**Work order**
Check each line of the entries. Copy the ones that contain the string "Sabtu".

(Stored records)
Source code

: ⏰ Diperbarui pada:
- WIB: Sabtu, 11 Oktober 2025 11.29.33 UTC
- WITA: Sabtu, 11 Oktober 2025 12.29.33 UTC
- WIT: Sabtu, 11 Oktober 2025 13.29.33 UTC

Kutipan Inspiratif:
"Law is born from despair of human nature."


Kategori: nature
* * *
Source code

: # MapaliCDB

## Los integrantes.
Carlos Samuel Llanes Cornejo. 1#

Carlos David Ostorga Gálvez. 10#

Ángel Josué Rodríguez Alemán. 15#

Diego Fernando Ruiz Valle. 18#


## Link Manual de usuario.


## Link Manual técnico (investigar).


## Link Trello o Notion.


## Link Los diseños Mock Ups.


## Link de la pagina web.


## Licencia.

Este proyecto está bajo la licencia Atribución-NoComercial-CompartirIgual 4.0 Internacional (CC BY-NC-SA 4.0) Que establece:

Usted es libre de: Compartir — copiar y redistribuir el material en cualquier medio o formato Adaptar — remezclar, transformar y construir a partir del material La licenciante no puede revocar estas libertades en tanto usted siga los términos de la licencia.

**The answer**
- WIB: Sabtu, 11 Oktober 2025 11.29.33 UTC
- WITA: Sabtu, 11 Oktober 2025 12.29.33 UTC
- WIT: Sabtu, 11 Oktober 2025 13.29.33 UTC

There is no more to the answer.